> [What this task involves]: Copy the records below verbatim, from the first line through the line containing "<p>The hon. member", inclusive, and output nothing else.

> [Data for review]:
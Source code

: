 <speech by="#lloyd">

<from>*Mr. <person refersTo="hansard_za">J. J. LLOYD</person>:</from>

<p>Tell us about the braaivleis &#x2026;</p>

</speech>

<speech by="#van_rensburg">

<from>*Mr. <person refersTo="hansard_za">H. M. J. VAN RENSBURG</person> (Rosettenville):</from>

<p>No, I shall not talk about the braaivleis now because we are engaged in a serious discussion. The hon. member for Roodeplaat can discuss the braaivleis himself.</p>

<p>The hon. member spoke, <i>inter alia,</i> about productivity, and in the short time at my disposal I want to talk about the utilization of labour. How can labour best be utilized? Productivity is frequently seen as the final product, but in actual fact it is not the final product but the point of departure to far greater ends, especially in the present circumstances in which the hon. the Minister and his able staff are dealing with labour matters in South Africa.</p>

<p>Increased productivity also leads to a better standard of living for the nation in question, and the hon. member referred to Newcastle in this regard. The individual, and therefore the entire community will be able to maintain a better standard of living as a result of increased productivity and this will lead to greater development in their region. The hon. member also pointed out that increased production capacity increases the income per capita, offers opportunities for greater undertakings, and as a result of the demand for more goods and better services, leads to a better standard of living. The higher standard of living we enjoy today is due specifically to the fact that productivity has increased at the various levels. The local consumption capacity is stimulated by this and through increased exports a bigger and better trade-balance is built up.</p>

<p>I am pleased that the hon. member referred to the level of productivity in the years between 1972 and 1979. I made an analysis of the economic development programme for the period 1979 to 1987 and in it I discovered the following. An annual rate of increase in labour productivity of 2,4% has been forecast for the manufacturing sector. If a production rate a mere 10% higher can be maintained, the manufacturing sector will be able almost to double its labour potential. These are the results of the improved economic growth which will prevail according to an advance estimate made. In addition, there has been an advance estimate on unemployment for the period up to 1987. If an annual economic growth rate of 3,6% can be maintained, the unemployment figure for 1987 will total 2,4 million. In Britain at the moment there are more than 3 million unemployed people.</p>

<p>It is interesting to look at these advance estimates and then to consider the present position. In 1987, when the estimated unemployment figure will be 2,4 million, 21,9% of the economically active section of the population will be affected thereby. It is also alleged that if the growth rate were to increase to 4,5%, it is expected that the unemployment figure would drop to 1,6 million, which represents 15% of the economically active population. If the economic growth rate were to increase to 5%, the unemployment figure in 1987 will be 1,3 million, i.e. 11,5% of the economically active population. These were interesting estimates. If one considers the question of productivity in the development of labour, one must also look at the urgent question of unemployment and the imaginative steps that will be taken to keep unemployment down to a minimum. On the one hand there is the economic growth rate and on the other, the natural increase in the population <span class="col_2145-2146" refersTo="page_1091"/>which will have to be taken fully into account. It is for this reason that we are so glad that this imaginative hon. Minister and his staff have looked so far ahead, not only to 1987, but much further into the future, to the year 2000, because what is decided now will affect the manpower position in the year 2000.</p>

> [Result of the exercise]:
Source code

: <speech by="#lloyd">

<from>*Mr. <person refersTo="hansard_za">J. J. LLOYD</person>:</from>

<p>Tell us about the braaivleis &#x2026;</p>

</speech>

<speech by="#van_rensburg">

<from>*Mr. <person refersTo="hansard_za">H. M. J. VAN RENSBURG</person> (Rosettenville):</from>

<p>No, I shall not talk about the braaivleis now because we are engaged in a serious discussion. The hon. member for Roodeplaat can discuss the braaivleis himself.</p>

<p>The hon. member spoke, <i>inter alia,</i> about productivity, and in the short time at my disposal I want to talk about the utilization of labour. How can labour best be utilized? Productivity is frequently seen as the final product, but in actual fact it is not the final product but the point of departure to far greater ends, especially in the present circumstances in which the hon. the Minister and his able staff are dealing with labour matters in South Africa.</p>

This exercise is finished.